Lora était clairement habile et expérimentée, sa technique parfaite et sans faille. Elle continua ses ministrations sur mes parties, et bientôt, une sensation familière commença à s'accumuler en moi.
J'approchais du bord.
« Je vais jouir... »
Je la prévenis de l'orgasme imminent, et la réponse qu'elle me fit fut : « Ne t'inquiète pas. Laisse tout sortir, c'est bien. Tu n'as pas à te retenir du tout. »
Sa voix était chaleureuse et invitante, comme pour m'encourager et me réconforter. Ses mains travaillaient aussi avec plus de vigueur et de détermination, ses paumes pressant plus fermement contre ma verge palpitante. D'une dernière poussée, je sentis mes testicules se contracter. Une vague de plaisir explosa dans tout mon corps.
« Aaahh..... »
Un grondement sourd s'échappa de ma bouche tandis que je déchargeais. Le sperme jaillit du bout de ma verge en longs jets épais. Je sentis les muscles de mon aine se contracter, pompant ma semence dans les airs et sur le sol.
Lora continua de masser le bout de ma verge, sa paume pressant contre le frein sensible. Chaque jet de sperme qui jaillissait de mon gland était accompagné d'une ruée de plaisir déferlant dans mon esprit, mes pensées embrumées par un sentiment d'euphorie accablant.
Le premier coup frappa son front violemment et laissa une traînée épaisse de sperme gluant jusqu'à son nez. Un second jet suivit, atterrissant sur sa joue gauche et glissant jusqu'à son menton. Le troisième visait droit sur ses lèvres, les forçant à se fermer alors que les épaisses cordes de sperme menaçaient d'envahir sa bouche et d'atteindre sa langue.
Lora sentit le liquide gluant et chaud atterrir partout sur son visage. Le sperme chaud peignait un chef-d'œuvre obscène, décorant son front, son nez, ses joues rougies et son menton délicat sans discrimination. Le jet suivant frappa alors son œil droit, l'aveuglant un instant avant de couler sur sa joue et de goutter sur ses seins.

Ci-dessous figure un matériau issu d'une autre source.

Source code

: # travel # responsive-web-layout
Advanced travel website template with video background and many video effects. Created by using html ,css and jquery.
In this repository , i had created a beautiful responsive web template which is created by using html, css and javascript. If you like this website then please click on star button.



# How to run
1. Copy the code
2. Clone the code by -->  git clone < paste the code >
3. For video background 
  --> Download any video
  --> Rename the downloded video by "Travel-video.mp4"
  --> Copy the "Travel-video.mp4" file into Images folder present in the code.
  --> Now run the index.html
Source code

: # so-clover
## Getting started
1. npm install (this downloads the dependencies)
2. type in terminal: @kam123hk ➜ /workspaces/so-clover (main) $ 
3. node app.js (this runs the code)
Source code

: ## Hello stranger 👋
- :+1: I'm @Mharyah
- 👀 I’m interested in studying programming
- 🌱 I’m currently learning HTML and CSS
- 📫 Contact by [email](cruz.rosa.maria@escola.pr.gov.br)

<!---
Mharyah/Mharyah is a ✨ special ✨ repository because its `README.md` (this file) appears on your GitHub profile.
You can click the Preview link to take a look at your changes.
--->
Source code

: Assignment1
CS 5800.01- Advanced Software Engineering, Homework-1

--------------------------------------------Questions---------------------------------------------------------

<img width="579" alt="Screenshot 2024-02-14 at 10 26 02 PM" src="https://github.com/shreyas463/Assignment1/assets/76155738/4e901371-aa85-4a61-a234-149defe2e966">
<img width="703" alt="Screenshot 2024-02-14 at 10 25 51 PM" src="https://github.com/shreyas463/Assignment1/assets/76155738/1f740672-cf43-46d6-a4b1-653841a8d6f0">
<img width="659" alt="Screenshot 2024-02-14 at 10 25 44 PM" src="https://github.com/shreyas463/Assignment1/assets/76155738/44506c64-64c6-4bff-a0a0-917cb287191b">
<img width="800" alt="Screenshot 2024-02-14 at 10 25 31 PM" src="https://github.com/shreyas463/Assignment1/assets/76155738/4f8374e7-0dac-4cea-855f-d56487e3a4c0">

Je vis la langue de Lora bouger, nettoyant le sperme qui avait atterri sur ses lèvres et l'avalant. C'était un spectacle qui intensifia encore mon excitation.
Les ministrations de Lora étaient implacables, cependant, et une autre vague de plaisir me submergea, alors qu'un quatrième jet atterrissait directement sur son front. Ensuite, un cinquième jet la frappa sur la poitrine, tachant la zone au-dessus de ses tétons du fluide blanc laiteux.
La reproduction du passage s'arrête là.